THE INPUT START

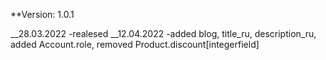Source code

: **Version: 1.0.1

__28.03.2022
-realesed
__12.04.2022
-added blog, title_ru, description_ru, added Account.role, removed Product.discount[integerfield]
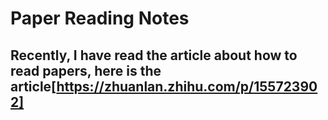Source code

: # Paper Reading Notes
## Recently, I have read the article about how to read papers, here is the article[https://zhuanlan.zhihu.com/p/155723902]
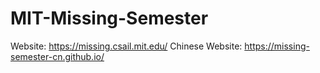 # MIT-Missing-Semester
Website: https://missing.csail.mit.edu/
Chinese Website: https://missing-semester-cn.github.io/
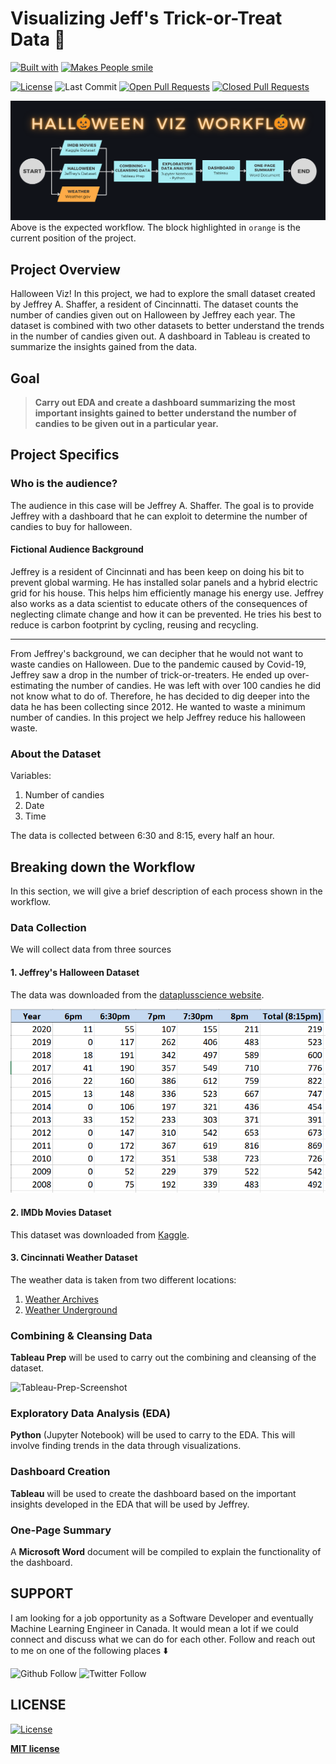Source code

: # Visualizing Jeff's Trick-or-Treat Data :ghost:

[![Built with](https://forthebadge.com/images/badges/built-with-love.svg)](https://forthebadge.com) 
[![Makes People smile](https://forthebadge.com/images/badges/makes-people-smile.svg)](https://forthebadge.com)

[![License](https://img.shields.io/github/license/radroid/Hangman?style=for-the-badge)](https://github.com/radroid/Hangman/blob/master/LICENSE) 
![Last Commit](https://img.shields.io/github/last-commit/radroid/trick-or-treat-visualization?style=for-the-badge) 
[![Open Pull Requests](https://img.shields.io/github/issues-pr/radroid/trick-or-treat-visualization?style=for-the-badge)](https://github.com/radroid/Hangman/pulls) 
[![Closed Pull Requests](https://img.shields.io/github/issues-pr-closed/radroid/trick-or-treat-visualization?style=for-the-badge)](https://github.com/radroid/Hangman/pulls?q=is%3Apr+is%3Aclosed)

![workflow](images/halloween-viz-workflow.png)
Above is the expected workflow. The block highlighted in `orange` is the current position of the project.

## Project Overview
Halloween Viz! In this project, we had to explore the small dataset created by Jeffrey A. Shaffer, a resident of Cincinnatti. The dataset counts the number of candies given out on Halloween by Jeffrey each year. The dataset is combined with two other datasets to better understand the trends in the number of candies given out. A dashboard in Tableau is created to summarize the insights gained from the data.

## Goal
> **Carry out EDA and create a dashboard summarizing the most important insights gained to better understand the number of candies to be given out in a particular year.**

## Project Specifics

### Who is the audience?
The audience in this case will be Jeffrey A. Shaffer. The goal is to provide Jeffrey with a dashboard that he can exploit to determine the number of candies to buy for halloween.

#### Fictional Audience Background
Jeffrey is a resident of Cincinnati and has been keep on doing his bit to prevent global warming. He has installed solar panels and a hybrid electric grid for his house. This helps him efficiently manage his energy use. Jeffrey also works as a data scientist to educate others of the consequences of neglecting climate change and how it can be prevented. He tries his best to reduce is carbon footprint by cycling, reusing and recycling.

---

From Jeffrey's background, we can decipher that he would not want to waste candies on Halloween. Due to the pandemic caused by Covid-19, Jeffrey saw a drop in the number of trick-or-treaters. He ended up over-estimating the number of candies. He was left with over 100 candies he did not know what to do of. Therefore, he has decided to dig deeper into the data he has been collecting since 2012. He wanted to waste a minimum number of candies. In this project we help Jeffrey reduce his halloween waste.

### About the Dataset
Variables:
1. Number of candies
2. Date
3. Time

The data is collected between 6:30 and 8:15, every half an hour.

## Breaking down the Workflow
In this section, we will give a brief description of each process shown in the workflow.

### Data Collection
We will collect data from three sources

#### 1. Jeffrey's Halloween Dataset
The data was downloaded from the [dataplusscience website](https://www.dataplusscience.com/HalloweenData.html).

![halloween-dataset-screenshot](images/halloween-data-image.png)

#### 2. IMDb Movies Dataset
This dataset was downloaded from [Kaggle](https://www.kaggle.com/stefanoleone992/imdb-extensive-dataset).

#### 3. Cincinnati Weather Dataset
The weather data is taken from two different locations:
1. [Weather Archives](https://www.weather.gov/iln/lcd_archive)
2. [Weather Underground](https://www.wunderground.com/history/daily/us/ky/hebron/KCVG/date/2020-10-31)

### Combining & Cleansing Data
**Tableau Prep** will be used to carry out the combining and cleansing of the dataset.

![Tableau-Prep-Screenshot]()

### Exploratory Data Analysis (EDA)
**Python** (Jupyter Notebook) will be used to carry to the EDA. This will involve finding trends in the data through visualizations.

### Dashboard Creation
**Tableau** will be used to create the dashboard based on the important insights developed in the EDA that will be used by Jeffrey.

### One-Page Summary
A **Microsoft Word** document will be compiled to explain the functionality of the dashboard.

## SUPPORT
I am looking for a job opportunity as a Software Developer and eventually Machine Learning Engineer in Canada. It would mean a lot if we could connect and discuss what we can do for each other. Follow and reach out to me on one of the following places ⬇️

![Github Follow](https://img.shields.io/github/followers/radroid?label=Follow&style=social) ![Twitter Follow](https://img.shields.io/twitter/follow/Ra_Droid?label=Follow&style=social)

## LICENSE

[![License](https://img.shields.io/github/license/radroid/trick-or-treat-visualization?style=for-the-badge)](https://github.com/radroid/Hangman/blob/master/LICENSE)

**[MIT license](https://opensource.org/licenses/MIT)**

THE INPUT END

§ WHAT TO PRODUCE
Your answer should contain only the lines from the beginning of the listing above through the line with "Website: https://missing.csail.mit.edu/", copied exactly and without the pictures.

§ RESPONSE
Source code

: **Version: 1.0.1

__28.03.2022
-realesed
__12.04.2022
-added blog, title_ru, description_ru, added Account.role, removed Product.discount[integerfield]
Source code

: # Paper Reading Notes
## Recently, I have read the article about how to read papers, here is the article[https://zhuanlan.zhihu.com/p/155723902]
 # MIT-Missing-Semester
Website: https://missing.csail.mit.edu/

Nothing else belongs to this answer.